L’incipit di Asterix e Obelix XXL Romastered vede i nostri due eroi gallici gironzolare e cacciare, quando a un tratto il loro villaggio viene attaccato dai romani, e vengono aiutati prontamente da una spia di Cesare a recuperare gli amici rapiti nelle varie zone dell’Impero, demolendo romani su romani lungo la strada.

 

Dal punto di vista di gameplay potremmo definire Asterix e Obelix XXL come uno strano mix tra Musou e Beat’em up, senza però quella interessante profondità che ci si aspetterebbe dai due generi. Potremo comandare a turno (e senza preavviso) Asterix od Obelix, mentre Idefix, il cagnolino, ci starà sempre alle calcagna per mordere gli stinchi dei poveri malcapitati, disarmandoli e velocizzando gli scontri considerevolmente. Interessante, si, se non fosse per il fatto che l’unica vera combo di danni effettivi consiste nel premere ripetutamente il tasto di attacco (nonostante sia presente un anche tasto di presa, che alla fine risulta abbastanza scomodo e inutile). Niente divisione tra attacco debole e forte, niente profondità di gameplay: il giocatore si becca solo 8 mosse “combo” che potrà utilizzare dopo aver colpito i nemici e aver riempito una barra di potenza. Le combo, poi, acquistabili in un negozio che si aggiorna fin troppo lentamente e appare qui e là troppe poche volte, risulta scomodo per il giocatore. In ogni caso è vero: le mosse combo vanno ad aumentare leggermente la varietà dei combattimenti, ma sono estremamente situazionali e specifiche per giustificarne le combinazioni piuttosto complesse di tasti e gli effetti sì forti, ma superflui nel grande schema.
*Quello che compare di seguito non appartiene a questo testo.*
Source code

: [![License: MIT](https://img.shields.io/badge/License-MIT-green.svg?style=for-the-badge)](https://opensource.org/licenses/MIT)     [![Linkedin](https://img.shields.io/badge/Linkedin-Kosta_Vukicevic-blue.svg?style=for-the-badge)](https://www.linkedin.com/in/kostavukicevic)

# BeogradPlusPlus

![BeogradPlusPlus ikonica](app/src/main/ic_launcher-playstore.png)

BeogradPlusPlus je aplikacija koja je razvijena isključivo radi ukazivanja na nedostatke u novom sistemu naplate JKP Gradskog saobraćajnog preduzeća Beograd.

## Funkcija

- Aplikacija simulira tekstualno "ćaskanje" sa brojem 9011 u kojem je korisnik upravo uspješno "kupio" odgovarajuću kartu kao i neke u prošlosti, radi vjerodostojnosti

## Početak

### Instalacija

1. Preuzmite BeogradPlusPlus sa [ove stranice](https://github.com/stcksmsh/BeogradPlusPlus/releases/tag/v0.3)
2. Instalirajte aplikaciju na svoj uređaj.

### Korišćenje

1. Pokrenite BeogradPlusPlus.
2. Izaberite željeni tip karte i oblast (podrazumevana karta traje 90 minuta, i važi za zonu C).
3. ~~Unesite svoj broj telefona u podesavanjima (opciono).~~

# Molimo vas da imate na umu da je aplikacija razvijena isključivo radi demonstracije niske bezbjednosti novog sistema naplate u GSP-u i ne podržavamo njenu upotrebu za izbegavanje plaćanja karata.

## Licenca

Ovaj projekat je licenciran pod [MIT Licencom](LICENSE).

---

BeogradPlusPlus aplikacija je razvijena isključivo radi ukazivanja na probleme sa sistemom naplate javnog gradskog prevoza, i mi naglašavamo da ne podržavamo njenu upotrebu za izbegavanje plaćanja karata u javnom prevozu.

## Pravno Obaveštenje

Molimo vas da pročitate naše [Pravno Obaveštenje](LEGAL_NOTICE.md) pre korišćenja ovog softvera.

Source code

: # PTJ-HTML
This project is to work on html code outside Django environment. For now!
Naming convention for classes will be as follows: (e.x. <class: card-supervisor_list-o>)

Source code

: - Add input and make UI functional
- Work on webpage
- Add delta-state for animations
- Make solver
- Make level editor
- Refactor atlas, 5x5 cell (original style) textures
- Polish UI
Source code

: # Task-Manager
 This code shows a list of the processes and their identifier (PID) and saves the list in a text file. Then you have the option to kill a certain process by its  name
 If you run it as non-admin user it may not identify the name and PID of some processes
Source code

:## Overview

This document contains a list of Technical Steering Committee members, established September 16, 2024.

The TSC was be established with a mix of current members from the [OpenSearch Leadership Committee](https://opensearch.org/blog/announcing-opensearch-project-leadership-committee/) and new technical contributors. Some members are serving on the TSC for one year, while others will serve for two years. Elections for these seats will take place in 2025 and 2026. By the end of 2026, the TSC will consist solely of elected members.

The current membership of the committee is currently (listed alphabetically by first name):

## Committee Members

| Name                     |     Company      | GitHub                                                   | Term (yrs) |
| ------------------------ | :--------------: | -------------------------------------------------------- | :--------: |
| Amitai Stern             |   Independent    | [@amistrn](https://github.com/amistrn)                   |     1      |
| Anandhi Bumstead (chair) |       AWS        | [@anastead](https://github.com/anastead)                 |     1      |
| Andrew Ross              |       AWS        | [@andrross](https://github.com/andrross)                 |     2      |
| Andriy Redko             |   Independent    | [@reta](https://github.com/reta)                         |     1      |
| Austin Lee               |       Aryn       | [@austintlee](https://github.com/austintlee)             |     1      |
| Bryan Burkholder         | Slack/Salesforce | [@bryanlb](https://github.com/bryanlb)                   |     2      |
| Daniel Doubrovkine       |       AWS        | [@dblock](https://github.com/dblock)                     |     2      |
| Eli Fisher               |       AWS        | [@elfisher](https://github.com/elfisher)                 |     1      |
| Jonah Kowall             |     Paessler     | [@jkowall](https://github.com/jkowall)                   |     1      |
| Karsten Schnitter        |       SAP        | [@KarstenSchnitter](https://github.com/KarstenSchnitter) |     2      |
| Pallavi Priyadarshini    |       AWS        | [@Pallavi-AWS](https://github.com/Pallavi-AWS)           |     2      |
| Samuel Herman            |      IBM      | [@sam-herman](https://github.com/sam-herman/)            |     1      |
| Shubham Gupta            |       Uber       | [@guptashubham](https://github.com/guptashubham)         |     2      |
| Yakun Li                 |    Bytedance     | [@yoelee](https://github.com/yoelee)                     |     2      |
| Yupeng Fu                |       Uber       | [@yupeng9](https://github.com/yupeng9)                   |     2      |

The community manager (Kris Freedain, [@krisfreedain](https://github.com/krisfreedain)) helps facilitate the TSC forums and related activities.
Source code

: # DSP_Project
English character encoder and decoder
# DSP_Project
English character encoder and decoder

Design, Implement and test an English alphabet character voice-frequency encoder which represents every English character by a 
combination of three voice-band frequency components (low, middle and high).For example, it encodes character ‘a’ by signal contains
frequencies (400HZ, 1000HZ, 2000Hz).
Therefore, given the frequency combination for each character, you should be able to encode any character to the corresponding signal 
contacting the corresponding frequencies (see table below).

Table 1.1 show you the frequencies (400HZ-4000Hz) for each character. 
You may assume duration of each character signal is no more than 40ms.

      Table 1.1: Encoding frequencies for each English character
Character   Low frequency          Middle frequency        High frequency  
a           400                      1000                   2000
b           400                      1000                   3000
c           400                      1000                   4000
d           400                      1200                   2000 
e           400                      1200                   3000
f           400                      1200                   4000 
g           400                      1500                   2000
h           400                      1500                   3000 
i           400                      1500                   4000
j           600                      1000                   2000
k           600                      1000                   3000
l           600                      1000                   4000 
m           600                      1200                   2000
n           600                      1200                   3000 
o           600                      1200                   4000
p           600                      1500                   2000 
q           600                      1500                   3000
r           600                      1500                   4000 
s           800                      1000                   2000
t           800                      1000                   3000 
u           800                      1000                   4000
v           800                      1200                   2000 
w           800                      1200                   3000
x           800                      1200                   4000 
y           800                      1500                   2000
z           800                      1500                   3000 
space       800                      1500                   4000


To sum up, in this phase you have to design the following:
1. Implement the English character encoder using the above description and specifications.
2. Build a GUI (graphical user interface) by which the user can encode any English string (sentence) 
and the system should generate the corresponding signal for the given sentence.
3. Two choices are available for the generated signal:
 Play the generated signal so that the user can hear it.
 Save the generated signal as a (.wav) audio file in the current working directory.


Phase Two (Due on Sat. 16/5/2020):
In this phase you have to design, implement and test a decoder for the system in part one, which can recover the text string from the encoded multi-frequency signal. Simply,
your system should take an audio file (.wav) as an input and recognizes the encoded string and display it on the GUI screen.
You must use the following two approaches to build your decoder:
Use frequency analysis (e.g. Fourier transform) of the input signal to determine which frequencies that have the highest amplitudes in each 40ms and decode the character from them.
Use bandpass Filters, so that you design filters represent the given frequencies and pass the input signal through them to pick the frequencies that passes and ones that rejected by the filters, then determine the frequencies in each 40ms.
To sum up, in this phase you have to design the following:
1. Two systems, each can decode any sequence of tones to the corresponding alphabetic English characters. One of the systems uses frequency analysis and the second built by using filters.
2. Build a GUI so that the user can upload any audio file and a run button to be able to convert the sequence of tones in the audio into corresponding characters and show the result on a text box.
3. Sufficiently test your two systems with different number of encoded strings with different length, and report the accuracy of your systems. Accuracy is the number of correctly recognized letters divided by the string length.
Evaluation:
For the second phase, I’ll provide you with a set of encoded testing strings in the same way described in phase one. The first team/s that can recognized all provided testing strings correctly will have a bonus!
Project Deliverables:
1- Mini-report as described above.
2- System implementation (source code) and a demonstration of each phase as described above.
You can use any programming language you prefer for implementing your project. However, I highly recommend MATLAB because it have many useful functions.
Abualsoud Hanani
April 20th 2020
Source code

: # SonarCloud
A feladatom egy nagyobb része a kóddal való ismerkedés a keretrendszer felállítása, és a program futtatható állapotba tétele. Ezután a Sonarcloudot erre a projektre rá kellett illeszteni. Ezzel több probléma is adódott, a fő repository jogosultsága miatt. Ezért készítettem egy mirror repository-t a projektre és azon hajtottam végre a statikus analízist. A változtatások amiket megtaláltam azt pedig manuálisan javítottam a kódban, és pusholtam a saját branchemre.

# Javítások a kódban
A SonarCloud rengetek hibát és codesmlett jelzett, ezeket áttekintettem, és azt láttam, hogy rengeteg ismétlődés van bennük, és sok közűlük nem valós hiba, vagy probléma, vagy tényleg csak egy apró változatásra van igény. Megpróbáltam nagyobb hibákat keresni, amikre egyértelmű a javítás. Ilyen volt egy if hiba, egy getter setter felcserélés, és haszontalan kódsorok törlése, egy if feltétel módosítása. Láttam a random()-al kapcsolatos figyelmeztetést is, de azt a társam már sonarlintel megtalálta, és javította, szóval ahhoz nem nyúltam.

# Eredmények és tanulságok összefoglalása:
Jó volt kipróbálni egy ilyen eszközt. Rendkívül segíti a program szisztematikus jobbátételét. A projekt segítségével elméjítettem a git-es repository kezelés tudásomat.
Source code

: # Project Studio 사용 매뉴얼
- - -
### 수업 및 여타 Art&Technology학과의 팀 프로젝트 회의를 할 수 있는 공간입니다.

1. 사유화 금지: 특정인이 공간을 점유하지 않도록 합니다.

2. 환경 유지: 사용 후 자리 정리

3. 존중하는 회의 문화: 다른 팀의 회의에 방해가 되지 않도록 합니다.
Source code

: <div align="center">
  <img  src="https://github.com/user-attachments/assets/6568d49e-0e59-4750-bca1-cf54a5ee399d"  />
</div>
A parte il rudimentale combat system, comunque, XXL conta anche una quantità discretamente riuscita di sezioni di platforming e puzzle, che questa volta fungono da fulcro del titolo: da quando arriveremo nella terza area il gioco cambierà sensibilmente stile, risultando più incentrato sulla risoluzione dei puzzle ambientali utilizzando alcune abilità specifiche di Asterix e Obelix. Nulla di troppo complicato, in ogni caso: spesso si tratterà di portare Asterix con una torcia accesa verso un barile di esplosivo, o di sistemare un percorso per Asterix con Obelix spostando oggetti particolarmente pesanti. Nonostante tutto si potrebbe dire che sia un titolo riuscito discretamente, anche prendendo in considerazione la ripetitività latente del gameplay, che cerca di intervallare le lunghe e moiose sezioni di combattimento con altre in cui si fa snowboard a bordo della pancia di Obelix o con momenti di distruzione completa usando l’iconica pozione magica della serie, ma purtroppo no: ci sono numerosissimi problemi di carattere tecnico negli effetti particellari, nello shading e nel frame rate.
Spieghiamoci meglio: generalmente XXL è piacevole a vedersi, soprattutto quando ci sono vaste aree con tanti piccoli dettagli. Il problema arriva quando ci si inizia a muovere: giocato su Xbox One X il frame rate ballerino è sui 26-27 FPS, gli effetti particellari e quelli sonori sono talvolta assenti, lo shading è altalenante nella qualità e talvolta peggiore dell’originale. Possiamo dire tutto ciò anche e soprattutto perché XXL offre la possibilità di cambiare al volo la sua veste grafica ripristinando quella originale, e nonostante gli anni passati ci sono certi momenti in cui, non scherziamo, la versione originale risulta più piacevole alla vista di quella rimasterizzata. Anche il frame rate cambia in maniera interessante nella sua versione originale, mantenendosi sempre sui 50 FPS o poco più su Xbox One, decisamente migliori della versione nuova. Peccato, però, che la versione originale sia stata solo scalata di risoluzione, e che anche nella versione originale del gioco manchino diversi effetti grafici e sonori. Per non parlare poi della resa confusionaria dei punti vita, che sono divisi in “tacche” di energia, ma risultano quasi indistinguibili nella versione rimasterizzata, forzando a volte il giocatore a tornare su quella originale per controllare quanti danni si possono effettivamente ancora prendere. Interessante, comunque, il fatto che si possano raccogliere punti vita aggiuntivi non permanenti, che una volta persi dovranno essere sostituiti da altri per aumentare di nuovo la quantità massima.
Insomma, Asterix e Obelix XXL non fa nulla di diverso da ciò che fu nel 2003, attenendosi solo all’indispensabile: rendere il gioco più bello a vedersi, dimenticandosi di tante piccole migliorie che avrebbero potuto (e dovuto) implementare. Il risultato è un porting stanco, che fa ancora meno della recenste collection di Super Mario e che decide di lasciare un piccolo contentino a chi ha già giocato il titolo originale con delle mini-sfide che, spesso, sfruttano il cambio di grafica al volo per raccogliere oggetti specifici in un tempo limite o, più banalmente, strizzano l’occhio alle prove delle reliquie di Crash Bandicoot facendo fare al giocatore un po' di backtracking in un tempo limitato, rallentabile solo sconfiggendo nemici o rompendo casse. Tutto molto nobile, ma stiamo comunque parlando di bonus dedicati a chi, con questo gioco, ci è cresciuto.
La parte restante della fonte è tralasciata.